START Material shown

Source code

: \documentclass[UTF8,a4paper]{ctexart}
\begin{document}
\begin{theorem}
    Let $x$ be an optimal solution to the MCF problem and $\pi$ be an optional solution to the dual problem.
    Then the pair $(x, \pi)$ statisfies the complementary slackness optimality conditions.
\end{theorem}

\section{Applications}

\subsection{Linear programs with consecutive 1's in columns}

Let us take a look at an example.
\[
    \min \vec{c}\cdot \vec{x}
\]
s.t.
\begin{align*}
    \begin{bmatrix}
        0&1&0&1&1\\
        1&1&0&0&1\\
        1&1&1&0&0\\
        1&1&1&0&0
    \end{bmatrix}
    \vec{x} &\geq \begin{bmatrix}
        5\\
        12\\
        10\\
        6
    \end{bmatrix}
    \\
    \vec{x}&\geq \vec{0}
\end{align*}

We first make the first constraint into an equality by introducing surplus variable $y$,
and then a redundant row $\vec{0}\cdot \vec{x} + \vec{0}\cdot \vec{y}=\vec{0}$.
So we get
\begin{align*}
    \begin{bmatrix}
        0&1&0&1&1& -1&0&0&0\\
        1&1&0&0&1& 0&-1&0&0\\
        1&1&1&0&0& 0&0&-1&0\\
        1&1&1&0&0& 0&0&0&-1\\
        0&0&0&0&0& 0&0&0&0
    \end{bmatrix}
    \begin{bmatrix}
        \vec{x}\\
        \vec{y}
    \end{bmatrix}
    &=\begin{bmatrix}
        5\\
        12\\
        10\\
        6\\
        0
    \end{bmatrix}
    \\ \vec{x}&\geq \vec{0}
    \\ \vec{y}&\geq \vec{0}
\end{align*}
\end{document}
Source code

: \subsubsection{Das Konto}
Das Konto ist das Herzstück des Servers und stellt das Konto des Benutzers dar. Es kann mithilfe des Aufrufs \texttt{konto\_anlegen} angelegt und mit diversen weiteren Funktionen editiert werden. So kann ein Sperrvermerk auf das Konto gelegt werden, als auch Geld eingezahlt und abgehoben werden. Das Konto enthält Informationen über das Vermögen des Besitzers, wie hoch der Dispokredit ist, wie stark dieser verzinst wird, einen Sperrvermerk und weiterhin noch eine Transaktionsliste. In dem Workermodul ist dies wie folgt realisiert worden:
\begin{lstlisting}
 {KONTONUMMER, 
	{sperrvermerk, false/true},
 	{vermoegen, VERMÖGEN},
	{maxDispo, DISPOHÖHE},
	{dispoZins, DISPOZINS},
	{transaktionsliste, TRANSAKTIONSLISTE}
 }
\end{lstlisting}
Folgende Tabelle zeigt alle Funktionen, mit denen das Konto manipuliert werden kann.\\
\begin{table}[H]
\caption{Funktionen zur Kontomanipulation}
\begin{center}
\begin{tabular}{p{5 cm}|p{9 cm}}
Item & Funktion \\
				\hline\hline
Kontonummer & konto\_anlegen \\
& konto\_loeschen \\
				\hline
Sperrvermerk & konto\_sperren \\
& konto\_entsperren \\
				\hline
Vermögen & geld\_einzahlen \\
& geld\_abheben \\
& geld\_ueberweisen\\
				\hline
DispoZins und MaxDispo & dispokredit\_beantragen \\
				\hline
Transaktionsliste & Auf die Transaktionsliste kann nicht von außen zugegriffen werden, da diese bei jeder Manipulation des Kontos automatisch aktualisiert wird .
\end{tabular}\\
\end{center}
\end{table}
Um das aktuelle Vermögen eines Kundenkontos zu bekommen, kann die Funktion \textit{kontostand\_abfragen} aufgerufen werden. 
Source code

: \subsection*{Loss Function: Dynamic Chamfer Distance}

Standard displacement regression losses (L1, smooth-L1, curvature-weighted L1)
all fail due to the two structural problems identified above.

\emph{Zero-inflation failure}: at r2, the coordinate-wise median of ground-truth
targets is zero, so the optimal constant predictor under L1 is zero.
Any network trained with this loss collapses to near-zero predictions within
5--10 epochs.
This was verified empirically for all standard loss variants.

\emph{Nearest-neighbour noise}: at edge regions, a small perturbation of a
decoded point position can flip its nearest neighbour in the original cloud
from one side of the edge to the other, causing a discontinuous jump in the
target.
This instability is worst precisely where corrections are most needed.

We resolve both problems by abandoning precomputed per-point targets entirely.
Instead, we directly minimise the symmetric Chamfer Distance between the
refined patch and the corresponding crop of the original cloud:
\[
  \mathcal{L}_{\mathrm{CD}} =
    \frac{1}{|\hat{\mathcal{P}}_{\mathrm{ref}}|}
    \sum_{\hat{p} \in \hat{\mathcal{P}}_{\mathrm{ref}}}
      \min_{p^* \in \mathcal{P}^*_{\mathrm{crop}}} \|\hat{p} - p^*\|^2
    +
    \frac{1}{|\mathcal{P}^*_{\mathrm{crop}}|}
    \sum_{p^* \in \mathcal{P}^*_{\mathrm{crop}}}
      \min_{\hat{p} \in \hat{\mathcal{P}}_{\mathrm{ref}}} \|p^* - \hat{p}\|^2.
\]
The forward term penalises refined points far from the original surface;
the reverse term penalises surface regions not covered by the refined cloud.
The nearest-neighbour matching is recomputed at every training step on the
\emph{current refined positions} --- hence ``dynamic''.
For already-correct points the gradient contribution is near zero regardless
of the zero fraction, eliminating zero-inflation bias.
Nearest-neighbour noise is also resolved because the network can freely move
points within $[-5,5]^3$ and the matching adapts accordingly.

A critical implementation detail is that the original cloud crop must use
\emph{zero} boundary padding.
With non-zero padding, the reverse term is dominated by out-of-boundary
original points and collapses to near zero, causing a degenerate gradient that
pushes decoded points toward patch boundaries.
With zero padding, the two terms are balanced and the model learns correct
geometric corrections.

END Material shown

Going through the data above, please tally the lines that contain the string "tabular" and return only the total.

» **Completed exercise**
2